[Records from a collection]
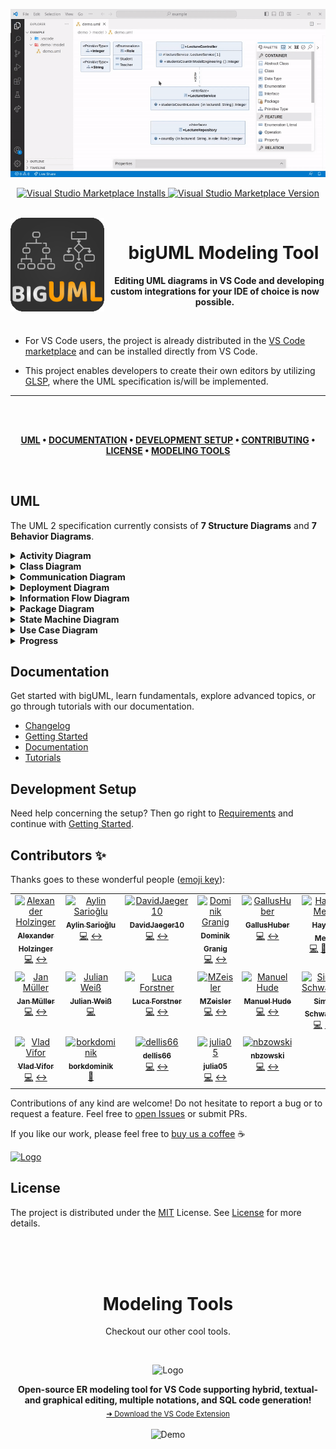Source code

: <!-- DEMO -->
<p align="center">
  <img src="./media/bigUML-demo.gif" alt="Demo" />
</p>

<!-- BADGES -->
<p align="center">
  <a target="_blank" href="https://marketplace.visualstudio.com/items?itemName=BIGModelingTools.umldiagram">
    <img alt="Visual Studio Marketplace Installs" src="https://img.shields.io/visual-studio-marketplace/i/BIGModelingTools.umldiagram?color=9cf&style=for-the-badge&label=VS%20Code%20Installs" height="20"/>
  </a>
  <a target="_blank" href="https://marketplace.visualstudio.com/items?itemName=BIGModelingTools.umldiagram">
    <img alt="Visual Studio Marketplace Version" src="https://img.shields.io/visual-studio-marketplace/v/BIGModelingTools.umldiagram?style=for-the-badge&label=VS%20Code%20Version" height="20"/>
  </a>
</p>

<br>

<!-- LOGO -->
<img align="left" src="./client/packages/uml-vscode-integration/extension/resources/logo.png" alt="Logo" width="150" height="150" />

<!-- TITLE -->
<h1 align="center">&emsp;bigUML Modeling Tool</h1>

<p align="center">
  &emsp;<strong>Editing UML diagrams in VS Code and developing custom integrations for your IDE of choice is now possible.</strong>
</p>

<br>

- For VS Code users, the project is already distributed in the [VS Code marketplace](https://marketplace.visualstudio.com/items?itemName=BIGModelingTools.umldiagram) and can be installed directly from VS Code.

- This project enables developers to create their own editors by utilizing [GLSP](https://www.eclipse.org/glsp/), where the UML specification is/will be implemented.

---

</br>
</br>

<div align="center">

**[UML](#uml) •
[DOCUMENTATION](#documentation) •
[DEVELOPMENT SETUP](#development-setup) •
[CONTRIBUTING](#contributing) •
[LICENSE](#license) •
[MODELING TOOLS](#modeling-tools)**

</div>

</br>

## UML

The UML 2 specification currently consists of **7 Structure Diagrams** and **7 Behavior Diagrams**.

<!-- =========================== -->
<details>
<summary><strong>Activity Diagram</strong></summary>

Coming Soon!

<em>Initial implementation provided by: [@HolzingerAlexander](https://github.com/HolzingerAlexander), [@dellis66](https://github.com/dellis66), [@nbzowski](https://github.com/nbzowski)</em>

</details>

<!-- =========================== -->
<details>
<summary><strong>Class Diagram</strong></summary>

<img src="./media/vscode-class.png" alt="Class Diagram" />

<em>Initial implementation provided by: [@haydar-metin](https://github.com/haydar-metin), EclipseSource</em>

- Object Diagram integration by: [@vladfreeze](https://github.com/vladfreeze)

</details>

<!-- =========================== -->
<details>
<summary><strong>Communication Diagram</strong></summary>

Coming Soon!

<em>Initial implementation provided by: [@aylin-sarioglu](https://github.com/aylin-sarioglu), [@haydar-metin](https://github.com/haydar-metin)</em>

</details>

<!-- =========================== -->
<details>
<summary><strong>Deployment Diagram</strong></summary>

<img src="./media/vscode-deployment.png" alt="Deployment Diagram" />

<em>Initial implementation provided by: [@MZeisler](https://github.com/MZeisler), [@H0oKd](https://github.com/H0oKd)</em>

</details>

<!-- =========================== -->
<details>
<summary><strong>Information Flow Diagram</strong></summary>

<img src="./media/vscode-information-flow.png" alt="Information Flow Diagram" />

<em>Initial implementation provided by: [@lforst](https://github.com/lforst), [@GallusHuber](https://github.com/GallusHuber)</em>

</details>

<!-- =========================== -->
<details>
<summary><strong>Package Diagram</strong></summary>

<img src="./media/vscode-package.png" alt="Package Diagram" />

<em>Initial implementation provided by: [@DerYeger](https://github.com/DerYeger), [@mrstexx](https://github.com/mrstexx)</em>

</details>

<!-- =========================== -->
<details>
<summary><strong>State Machine Diagram</strong></summary>

<img src="./media/vscode-state-machine.png" alt="State Machine Diagram" />

<em>Initial implementation provided by: [@granigd](https://github.com/granigd), [@DavidJaeger10](https://github.com/DavidJaeger10), [@sschwantler](https://github.com/sschwantler)</em>

</details>

<!-- =========================== -->
<details>
<summary><strong>Use Case Diagram</strong></summary>

<img src="./media/vscode-use-case.png" alt="Use Case Diagram" />

<em>Initial implementation provided by: [@julia05](https://github.com/julia05), [@JakobD97](https://github.com/JakobD97)</em>

</details>

<!-- =========================== -->
<details>
<summary><strong>Progress</strong></summary>

### Structure Diagrams

| Class   | Component | Deployment | Object                | Package               | Profile | Composite |
| ------- | --------- | ---------- | --------------------- | --------------------- | ------- | --------- |
| Initial | -         | Initial    | Integrated into Class | Initial, not released | -       | -         |

### Behavior Diagrams

| Use Case | Activity | State Machine | Sequence                 | Communication | Interaction | Timing |
| -------- | -------- | ------------- | ------------------------ | ------------- | ----------- | ------ |
| Initial  | -        | Initial       | Contribution in progress | Initial       | -           | -      |

### Extra

| Information Flow |
| ---------------- |
| Initial          |

### Stages

1. **Initial**: Fundemental structure (client and server side) implemented
1. **Beautification**: Improving the UI to respect the specification

### Features

- **Language Complete**: Backend is language complete
- **Property Palette Complete**: Property Palette supports all entries
- **Outline View Complete**: Outline View is diagram specific
- **Validation**: Diagram supports validation

</details>

## Documentation

Get started with bigUML, learn fundamentals, explore advanced topics, or go through tutorials with our documentation.

- [Changelog](./CHANGELOG.md)
- [Getting Started](./docs/getting-started.md)
- [Documentation](./docs/README.md)
- [Tutorials](./docs/tutorial/README.md)

## Development Setup

Need help concerning the setup? Then go right to [Requirements](./docs/requirements.md) and continue with [Getting Started](./docs/getting-started.md).

## Contributors ✨

Thanks goes to these wonderful people ([emoji key](https://allcontributors.org/docs/en/emoji-key)):

<!-- ALL-CONTRIBUTORS-LIST:START - Do not remove or modify this section -->
<!-- prettier-ignore-start -->
<!-- markdownlint-disable -->
<table>
  <tbody>
    <tr>
      <td align="center" valign="top" width="14.28%"><a href="https://github.com/HolzingerAlexander"><img src="https://avatars.githubusercontent.com/u/8986802?v=4?s=100" width="100px;" alt="Alexander Holzinger"/><br /><sub><b>Alexander Holzinger</b></sub></a><br /><a href="https://github.com/borkdominik/bigUML/commits?author=HolzingerAlexander" title="Code">💻</a> <a href="#diagram-HolzingerAlexander" title="Worked on a diagram">↔</a></td>
      <td align="center" valign="top" width="14.28%"><a href="https://github.com/aylin-sarioglu"><img src="https://avatars.githubusercontent.com/u/61785275?v=4?s=100" width="100px;" alt="Aylin Sarioğlu"/><br /><sub><b>Aylin Sarioğlu</b></sub></a><br /><a href="https://github.com/borkdominik/bigUML/commits?author=aylin-sarioglu" title="Code">💻</a> <a href="#diagram-aylin-sarioglu" title="Worked on a diagram">↔</a></td>
      <td align="center" valign="top" width="14.28%"><a href="https://github.com/DavidJaeger10"><img src="https://avatars.githubusercontent.com/u/14921155?v=4?s=100" width="100px;" alt="DavidJaeger10"/><br /><sub><b>DavidJaeger10</b></sub></a><br /><a href="https://github.com/borkdominik/bigUML/commits?author=DavidJaeger10" title="Code">💻</a> <a href="#diagram-DavidJaeger10" title="Worked on a diagram">↔</a></td>
      <td align="center" valign="top" width="14.28%"><a href="https://github.com/granigd"><img src="https://avatars.githubusercontent.com/u/14920972?v=4?s=100" width="100px;" alt="Dominik Granig"/><br /><sub><b>Dominik Granig</b></sub></a><br /><a href="https://github.com/borkdominik/bigUML/commits?author=granigd" title="Code">💻</a> <a href="#diagram-granigd" title="Worked on a diagram">↔</a></td>
      <td align="center" valign="top" width="14.28%"><a href="https://github.com/GallusHuber"><img src="https://avatars.githubusercontent.com/u/71430360?v=4?s=100" width="100px;" alt="GallusHuber"/><br /><sub><b>GallusHuber</b></sub></a><br /><a href="https://github.com/borkdominik/bigUML/commits?author=GallusHuber" title="Code">💻</a> <a href="#diagram-GallusHuber" title="Worked on a diagram">↔</a></td>
      <td align="center" valign="top" width="14.28%"><a href="https://github.com/haydar-metin"><img src="https://avatars.githubusercontent.com/u/13104167?v=4?s=100" width="100px;" alt="Haydar Metin"/><br /><sub><b>Haydar Metin</b></sub></a><br /><a href="https://github.com/borkdominik/bigUML/commits?author=haydar-metin" title="Code">💻</a> <a href="#maintenance-haydar-metin" title="Maintenance">🚧</a> <a href="#diagram-haydar-metin" title="Worked on a diagram">↔</a></td>
      <td align="center" valign="top" width="14.28%"><a href="https://github.com/JakobD97"><img src="https://avatars.githubusercontent.com/u/57354440?v=4?s=100" width="100px;" alt="JakobD97"/><br /><sub><b>JakobD97</b></sub></a><br /><a href="https://github.com/borkdominik/bigUML/commits?author=JakobD97" title="Code">💻</a> <a href="#diagram-JakobD97" title="Worked on a diagram">↔</a></td>
    </tr>
    <tr>
      <td align="center" valign="top" width="14.28%"><a href="https://jan-mueller.at/"><img src="https://avatars.githubusercontent.com/u/7950094?v=4?s=100" width="100px;" alt="Jan Müller"/><br /><sub><b>Jan Müller</b></sub></a><br /><a href="https://github.com/borkdominik/bigUML/commits?author=DerYeger" title="Code">💻</a> <a href="#diagram-DerYeger" title="Worked on a diagram">↔</a></td>
      <td align="center" valign="top" width="14.28%"><a href="https://github.com/deweiiss"><img src="https://avatars.githubusercontent.com/u/73828363?v=4?s=100" width="100px;" alt="Julian Weiß"/><br /><sub><b>Julian Weiß</b></sub></a><br /><a href="https://github.com/borkdominik/bigUML/commits?author=deweiiss" title="Code">💻</a></td>
      <td align="center" valign="top" width="14.28%"><a href="https://github.com/lforst"><img src="https://avatars.githubusercontent.com/u/8118419?v=4?s=100" width="100px;" alt="Luca Forstner"/><br /><sub><b>Luca Forstner</b></sub></a><br /><a href="https://github.com/borkdominik/bigUML/commits?author=lforst" title="Code">💻</a> <a href="#diagram-lforst" title="Worked on a diagram">↔</a></td>
      <td align="center" valign="top" width="14.28%"><a href="https://github.com/MZeisler"><img src="https://avatars.githubusercontent.com/u/45333967?v=4?s=100" width="100px;" alt="MZeisler"/><br /><sub><b>MZeisler</b></sub></a><br /><a href="https://github.com/borkdominik/bigUML/commits?author=MZeisler" title="Code">💻</a> <a href="#diagram-MZeisler" title="Worked on a diagram">↔</a></td>
      <td align="center" valign="top" width="14.28%"><a href="https://github.com/H0oKd"><img src="https://avatars.githubusercontent.com/u/127870934?v=4?s=100" width="100px;" alt="Manuel Hude"/><br /><sub><b>Manuel Hude</b></sub></a><br /><a href="https://github.com/borkdominik/bigUML/commits?author=H0oKd" title="Code">💻</a> <a href="#diagram-H0oKd" title="Worked on a diagram">↔</a></td>
      <td align="center" valign="top" width="14.28%"><a href="https://github.com/sschwantler"><img src="https://avatars.githubusercontent.com/u/52577060?v=4?s=100" width="100px;" alt="Simon Schwantler"/><br /><sub><b>Simon Schwantler</b></sub></a><br /><a href="https://github.com/borkdominik/bigUML/commits?author=sschwantler" title="Code">💻</a> <a href="#diagram-sschwantler" title="Worked on a diagram">↔</a></td>
      <td align="center" valign="top" width="14.28%"><a href="https://github.com/mrstexx"><img src="https://avatars.githubusercontent.com/u/18032955?v=4?s=100" width="100px;" alt="Stefan Miljevic"/><br /><sub><b>Stefan Miljevic</b></sub></a><br /><a href="https://github.com/borkdominik/bigUML/commits?author=mrstexx" title="Code">💻</a> <a href="#diagram-mrstexx" title="Worked on a diagram">↔</a></td>
    </tr>
    <tr>
      <td align="center" valign="top" width="14.28%"><a href="https://github.com/vladfreeze"><img src="https://avatars.githubusercontent.com/u/58890859?v=4?s=100" width="100px;" alt="Vlad Vifor"/><br /><sub><b>Vlad Vifor</b></sub></a><br /><a href="https://github.com/borkdominik/bigUML/commits?author=vladfreeze" title="Code">💻</a> <a href="#diagram-vladfreeze" title="Worked on a diagram">↔</a></td>
      <td align="center" valign="top" width="14.28%"><a href="http://model-engineering.info/"><img src="https://avatars.githubusercontent.com/u/60790671?v=4?s=100" width="100px;" alt="borkdominik"/><br /><sub><b>borkdominik</b></sub></a><br /><a href="#projectManagement-borkdominik" title="Project Management">📆</a></td>
      <td align="center" valign="top" width="14.28%"><a href="https://github.com/dellis66"><img src="https://avatars.githubusercontent.com/u/128014459?v=4?s=100" width="100px;" alt="dellis66"/><br /><sub><b>dellis66</b></sub></a><br /><a href="https://github.com/borkdominik/bigUML/commits?author=dellis66" title="Code">💻</a> <a href="#diagram-dellis66" title="Worked on a diagram">↔</a></td>
      <td align="center" valign="top" width="14.28%"><a href="https://github.com/julia05"><img src="https://avatars.githubusercontent.com/u/23345501?v=4?s=100" width="100px;" alt="julia05"/><br /><sub><b>julia05</b></sub></a><br /><a href="https://github.com/borkdominik/bigUML/commits?author=julia05" title="Code">💻</a> <a href="#diagram-julia05" title="Worked on a diagram">↔</a></td>
      <td align="center" valign="top" width="14.28%"><a href="https://github.com/nbzowski"><img src="https://avatars.githubusercontent.com/u/48189266?v=4?s=100" width="100px;" alt="nbzowski"/><br /><sub><b>nbzowski</b></sub></a><br /><a href="https://github.com/borkdominik/bigUML/commits?author=nbzowski" title="Code">💻</a> <a href="#diagram-nbzowski" title="Worked on a diagram">↔</a></td>
    </tr>
  </tbody>
</table>

<!-- markdownlint-restore -->
<!-- prettier-ignore-end -->

<!-- ALL-CONTRIBUTORS-LIST:END -->

Contributions of any kind are welcome! Do not hesitate to report a bug or to request a feature. Feel free to [open Issues](./issues) or submit PRs.

If you like our work, please feel free to [buy us a coffee](https://www.buymeacoffee.com/bigERtool) ☕️

<a href="https://www.buymeacoffee.com/bigERtool" target="_blank">
  <img src="https://www.buymeacoffee.com/assets/img/custom_images/yellow_img.png" alt="Logo" >
</a>

## License

The project is distributed under the [MIT](https://github.com/borkdominik/bigUML/blob/main/LICENSE) License. See [License](https://github.com/borkdominik/bigUML/blob/main/LICENSE) for more details.

</br>
</br>
</br>

<div align="center">

# Modeling Tools

</div>

<p align="center">
  Checkout our other cool tools.
</p>

</br>

<p align="center">
  <img src="https://raw.githubusercontent.com/borkdominik/bigER/main/extension/media/logo.png" alt="Logo" width="150" height="150" />
</p>

<p align="center">
  <b>Open-source ER modeling tool for VS Code supporting hybrid, textual- and graphical editing, multiple notations, and SQL code generation!</b></br>
  <sub><a href="https://marketplace.visualstudio.com/items?itemName=BIGModelingTools.erdiagram">➜ Download the VS Code Extension</a><sub>
</p>

<p align="center">
  <img src="https://user-images.githubusercontent.com/39776671/197230584-f045bee2-0d5a-4120-b0cf-3ad7ae7675d8.gif" alt="Demo" width="800" />
</p>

WHAT THIS TASK INVOLVES. Please copy the lines in the records above between the one holding "- **Language Complete**: Backend" and the one holding "Get started with", inclusive, exactly and with no other line.

RESULT OF THIS EXERCISE.
- **Language Complete**: Backend is language complete
- **Property Palette Complete**: Property Palette supports all entries
- **Outline View Complete**: Outline View is diagram specific
- **Validation**: Diagram supports validation

</details>

## Documentation

Get started with bigUML, learn fundamentals, explore advanced topics, or go through tutorials with our documentation.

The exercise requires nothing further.